Personal information
- Nationality: Switzerland Moldova
- Born: January 7, 1975 (age 51) Santa Maria Val Müstair, Graubünden, Switzerland
- Height: 182 cm (72 in)
- Weight: 76 kg (168 lb)

Sport
- Sport: Alpine skiing

= Urs Imboden =

Swiss-Moldovan alpine skier (born 1975)

Urs Imboden (born January 7, 1975, in Santa Maria Val Müstair, Switzerland) is an alpine skier. He had represented both Switzerland and Moldova in international skiing competitions. He competed as a part of the Switzerland team at the 2002 Winter Olympics. Later, he changed allegiance to Moldova, and represented the nation at the 2010 Winter Olympics. He retired from skiing in 2011 at the age of 36.

== Early life ==
Urs Imboden was born on 7 January 1975 at Santa Maria Val Müstair in Graubünden canton of Switzerland. He competed for Switzerland earlier and became a naturalized Molodovan citizen later.

== Career ==
Imboden started competing in international alpine skiing events in 1994 representing Switzerland. He achieved his first podium in the slalom event at the FIS championships held at Grindelwald in Switzerland in January 1997. Subsequently, he registered first place finishes in three FIS championship events held at Chateau d'Ox, Villars, and Lenzerheide in Switzerland in March-April of the same year. He continued to represent Switzerland in various FIS competitions including the FIS Alpine Ski World Cup and European Cup tournaments.
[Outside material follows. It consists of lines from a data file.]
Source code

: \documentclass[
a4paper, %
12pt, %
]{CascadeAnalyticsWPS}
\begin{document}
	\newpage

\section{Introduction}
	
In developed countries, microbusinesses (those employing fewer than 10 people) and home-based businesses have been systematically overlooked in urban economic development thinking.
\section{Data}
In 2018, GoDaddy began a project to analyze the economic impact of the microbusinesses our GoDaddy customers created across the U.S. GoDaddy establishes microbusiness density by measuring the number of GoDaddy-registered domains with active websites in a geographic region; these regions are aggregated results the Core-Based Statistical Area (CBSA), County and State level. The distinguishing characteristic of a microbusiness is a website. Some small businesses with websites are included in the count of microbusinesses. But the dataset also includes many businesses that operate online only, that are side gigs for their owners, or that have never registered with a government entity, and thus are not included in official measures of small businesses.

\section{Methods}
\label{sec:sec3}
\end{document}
In January 2001, Imboden took part in his first FIS Alpine World Ski Championships. He was named in the Swiss team for the 2002 Winter Olympics held at Salt Lake City. He achieved a fifth-place finish in the slalom event at the Olympics. He completed his first run in 49.61 seconds, and his second run in 52.87 seconds. With a combined time of 1:42.48, he finished 1.42 seconds behind gold medal winner Jean-Pierre Vidal. He continued competing in various FIS events after the Olympics, earning multiple medals including a first place finish at the 2002 European Cup.

In 2006, after a series of declining results he lost his place in the Swiss team. In February 2007, Imboden competed in the FIS Alpine World Ski Championships representing Moldova. Imboden was named to the Moldovan team for the 2010 Winter Olympics held at Vancouver. He failed to finish the first run of the slalom event at the Olympics. In April 2011, Imboden announced his retirement after the governing body FIS amended the rules governing the nationality of the participants. He planned to take up coaching in his native Switzerland.